While classic rock may no longer sit in the mainstream, the contemporary scene has continuously been improving and is now arguably at its healthiest for many years, helped by sympathetic radio stations and websites (or both in GRTR!’s case!)
This show was proof of that, with two young bands to watch in Mason Hill and Keylock. Even one of my least favourite venues- the cramped and low staged upstairs of a Camden rock bar which is attracting an increasing number of shows as other venues close- failed to deter me from attending.
But in a nice piece of symmetry, almost unannounced, a veteran of a previous generation opened proceedings. Starting their career in the mid-2000s when few new bands were coming through, least of all peddling their brand of classic bluesy hard rock, The Answer did much of the hard work to lay the foundations for today’s scene where the likes of Mason Hill and Keylock can come through.
The big, blustering vocals of Cormac Neeson were a big part of their sound but this time the frontman was in unplugged mode- accompanied just by a guitarist Andy Toman- with a short set to promote his recent, and more personal, solo album ‘White Feather’. Looking dapper in hat and suit jacket he opened with the title track, then ‘Don’t Wait Up’ on which he added some harmonica.
With gentle dry humour, the Northern Irishman told the story behind some of the songs. While some were up tempo, including ‘Do Something Today’ which betrayed its Nashville recording origins and had a ‘Hey Jude’-style chant for people to join in on, others went into unexpected territory such as ‘Sweet Gentle Love’, about a same sex couple in Chechnya daring to show their love.
After the band’s diversion into celtic music on their last album, it was interesting to hear Cormac add another string to his bow, that great voice now pitched somewhere between Chris Robinson and Van Morrison with the lyrics easy to make out.
Most poignantly personal of all was ‘Broken Wing’ about his young son and his health challenges, the crowd listening in awed silence, while set closer ‘Look Down on Me’ had a distinct gospel feel. While the Answer were often criticised for being a tad predictable, this solo mini-show was anything but.
Next up were Keylock, the new band of eponymous guitarist Aaron. The young six-string prodigy had greatly impressed me with his supercharged blues rock on previous appearances, but I felt he would always be held back by not being a natural singer. His new project, which launched earlier this year, wisely rectifies that with a full-time lead singer in Jonnie Hodson.

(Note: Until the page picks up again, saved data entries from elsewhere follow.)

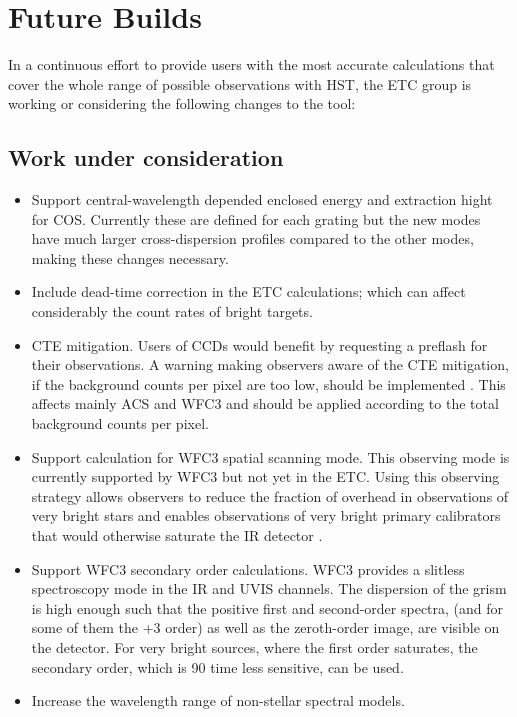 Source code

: \documentclass[11pt,twoside]{article}
\begin{document}
\section{Future Builds}

In a continuous effort to provide users with the most accurate calculations that cover
the whole range of possible observations with HST, the ETC group is working or considering
the following changes to the tool:

\subsection{Work under consideration}

\begin{itemize}

\item Support central-wavelength depended enclosed energy and extraction hight
for COS. Currently these are  defined for each  grating but the new modes have  
much larger cross-dispersion profiles compared to the other modes, making 
these changes necessary.

\item Include dead-time correction in the ETC calculations; which can
affect considerably the count rates of bright targets.

\item CTE mitigation.  Users of CCDs would benefit by requesting a preflash for their observations. 
A warning making observers aware of the CTE mitigation, if the background counts per pixel are too low,
should be implemented . This
affects mainly ACS and WFC3 and should be applied according to the total background 
counts per pixel.

\item Support calculation for WFC3 spatial scanning mode. This observing mode is currently
supported by WFC3 but not yet in the ETC. Using this observing strategy allows observers to
reduce the fraction of overhead in observations of very bright stars and enables observations 
of very bright primary calibrators that would otherwise saturate the IR detector \citep{TheMcs2011}. 

\item Support WFC3 secondary order calculations. WFC3 provides a slitless spectroscopy mode 
in the IR and UVIS channels. The dispersion of the grism is high enough such that the positive 
first and second-order spectra, (and for some of them the +3 order) as well as the zeroth-order 
image, are visible on the detector. For very bright sources, where the first order saturates, 
the secondary order, which is 90 time less sensitive, can be used.

\item Increase the wavelength range of non-stellar spectral models.

\end{itemize}
\end{document}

The latter had a swaggering self-confidence -not to mention an apparent bromance judging by the number of times he put his arm around the guitarist- which was justified by an impressive opener in ‘Rich Man’s Fool’ with an extremely tong chorus hook that people sang along to.
The new five-piece band is still inspired by the sounds of the seventies long before they were born but the Johnny Winter/Rory Gallagher style influences have given way to a more mainstream sound with the likes of ‘Dopamine’, ‘Trouble Follows Me’ and ‘JuJu’ all having a Bad Company/Free/Humble Pie style groove.
The band’s fashions all added to the sense of going back into a time machine with Jonnie sporting a Van Zant family-style cowboy hat and kaftan, and Aaron in his long lank hair and waistcoat like a young Francis Rossi.
However it was current single ‘Coming Home’ that was simply sensational with a country rock feel and an extended and very special solo from Aaron which the Allman Brothers at their peak could not have bettered. But for an unnecessary snatch of ‘Come Together’ it might have been my song of the year.
They had to drop a song with time running short but ‘Shine On Me’ was an impressive closer with a sassy Faces-like groove and a chorus built for participation. Its early days and not all songs hit the mark equally but I felt the stirrings of something special.
Headliners Mason Hill have a slightly longer pedigree, and were the band that most of a packed room had come to see. I was mighty impressed by them last autumn both at Rockingham and supporting Dan Reed Network. However the young Scots have, to put it politely, been taking their time, recording a new album, funding its release and only now getting back out on the road, though the break has allowed singer Scott Taylor to start growing his hair back.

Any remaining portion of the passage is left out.